▶ About this task:
Write out each line from the data below that includes the word "Project".

□ □ □ □ □ □ □

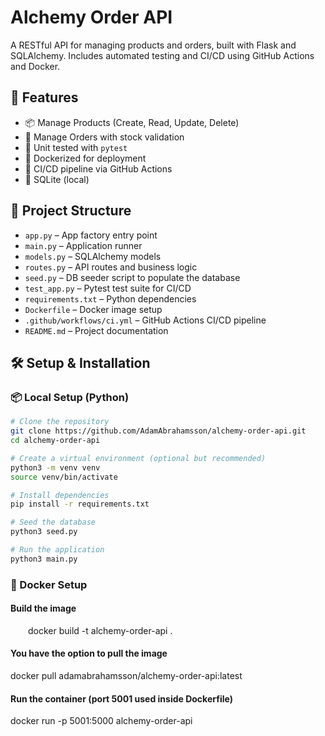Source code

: # Alchemy Order API
A RESTful API for managing products and orders, built with Flask and SQLAlchemy. Includes automated testing and CI/CD using GitHub Actions and Docker.

## 🚀 Features

- 📦 Manage Products (Create, Read, Update, Delete)
- 🛒 Manage Orders with stock validation
- 🧪 Unit tested with `pytest`
- 🐳 Dockerized for deployment
- 🔄 CI/CD pipeline via GitHub Actions
- 💾 SQLite (local)

## 📂 Project Structure

- `app.py` – App factory entry point  
- `main.py` – Application runner  
- `models.py` – SQLAlchemy models  
- `routes.py` – API routes and business logic  
- `seed.py` – DB seeder script to populate the database  
- `test_app.py` – Pytest test suite for CI/CD  
- `requirements.txt` – Python dependencies  
- `Dockerfile` – Docker image setup  
- `.github/workflows/ci.yml` – GitHub Actions CI/CD pipeline  
- `README.md` – Project documentation

## 🛠️ Setup & Installation

### 📦 Local Setup (Python)

```bash
# Clone the repository
git clone https://github.com/AdamAbrahamsson/alchemy-order-api.git
cd alchemy-order-api

# Create a virtual environment (optional but recommended)
python3 -m venv venv
source venv/bin/activate

# Install dependencies
pip install -r requirements.txt

# Seed the database
python3 seed.py

# Run the application
python3 main.py
```
### 🐳 Docker Setup
#### Build the image
 &emsp;&emsp;docker build -t alchemy-order-api .

#### You have the option to pull the image
  docker pull adamabrahamsson/alchemy-order-api:latest

#### Run the container (port 5001 used inside Dockerfile)
  docker run -p 5001:5000 alchemy-order-api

□ □ □ □ □ □ □

▶ Result of this task:
## 📂 Project Structure
- `README.md` – Project documentation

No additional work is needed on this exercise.